*** Listed entries ***
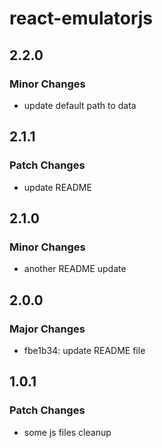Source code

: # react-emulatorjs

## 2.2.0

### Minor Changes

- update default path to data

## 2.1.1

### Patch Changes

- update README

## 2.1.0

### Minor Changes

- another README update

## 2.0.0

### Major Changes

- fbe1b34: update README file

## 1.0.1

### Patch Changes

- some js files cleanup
*** End of Listed entries ***
*** Listed entries ***
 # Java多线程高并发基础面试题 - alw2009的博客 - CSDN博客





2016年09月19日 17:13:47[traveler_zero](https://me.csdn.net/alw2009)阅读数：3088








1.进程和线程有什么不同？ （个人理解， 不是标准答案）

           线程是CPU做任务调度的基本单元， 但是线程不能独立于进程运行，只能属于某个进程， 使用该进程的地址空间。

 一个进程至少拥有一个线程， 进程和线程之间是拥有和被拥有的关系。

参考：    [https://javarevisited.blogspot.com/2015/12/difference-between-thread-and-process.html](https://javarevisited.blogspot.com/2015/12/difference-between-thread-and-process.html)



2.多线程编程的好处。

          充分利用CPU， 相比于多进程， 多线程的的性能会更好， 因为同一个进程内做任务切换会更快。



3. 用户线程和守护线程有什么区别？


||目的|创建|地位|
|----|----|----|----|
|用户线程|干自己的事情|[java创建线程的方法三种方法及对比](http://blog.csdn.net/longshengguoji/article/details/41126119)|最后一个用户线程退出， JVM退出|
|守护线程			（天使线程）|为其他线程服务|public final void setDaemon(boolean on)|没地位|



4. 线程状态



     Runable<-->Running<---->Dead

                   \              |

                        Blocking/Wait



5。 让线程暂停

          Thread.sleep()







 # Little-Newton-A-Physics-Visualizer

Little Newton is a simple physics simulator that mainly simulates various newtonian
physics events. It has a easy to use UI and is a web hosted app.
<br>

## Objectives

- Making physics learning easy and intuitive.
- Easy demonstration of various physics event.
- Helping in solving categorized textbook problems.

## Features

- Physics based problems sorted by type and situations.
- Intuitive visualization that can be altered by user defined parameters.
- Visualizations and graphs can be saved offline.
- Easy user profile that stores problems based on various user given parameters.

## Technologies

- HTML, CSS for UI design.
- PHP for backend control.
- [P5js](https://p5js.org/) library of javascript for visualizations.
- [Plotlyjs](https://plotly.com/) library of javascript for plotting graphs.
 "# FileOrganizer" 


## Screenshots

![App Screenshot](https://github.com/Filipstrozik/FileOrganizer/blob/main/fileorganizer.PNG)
*** End of Listed entries ***
### [Required action]
Retype only this portion of the data above: the line containing "# Java多线程高并发基础面试题 - alw2009的博客 - CSDN博客", the line containing "充分利用CPU， 相比于多进程， 多线程的的性能会更好，", and all lines between them, exactly.

### [Reply]
 # Java多线程高并发基础面试题 - alw2009的博客 - CSDN博客





2016年09月19日 17:13:47[traveler_zero](https://me.csdn.net/alw2009)阅读数：3088








1.进程和线程有什么不同？ （个人理解， 不是标准答案）

           线程是CPU做任务调度的基本单元， 但是线程不能独立于进程运行，只能属于某个进程， 使用该进程的地址空间。

 一个进程至少拥有一个线程， 进程和线程之间是拥有和被拥有的关系。

参考：    [https://javarevisited.blogspot.com/2015/12/difference-between-thread-and-process.html](https://javarevisited.blogspot.com/2015/12/difference-between-thread-and-process.html)



2.多线程编程的好处。

          充分利用CPU， 相比于多进程， 多线程的的性能会更好， 因为同一个进程内做任务切换会更快。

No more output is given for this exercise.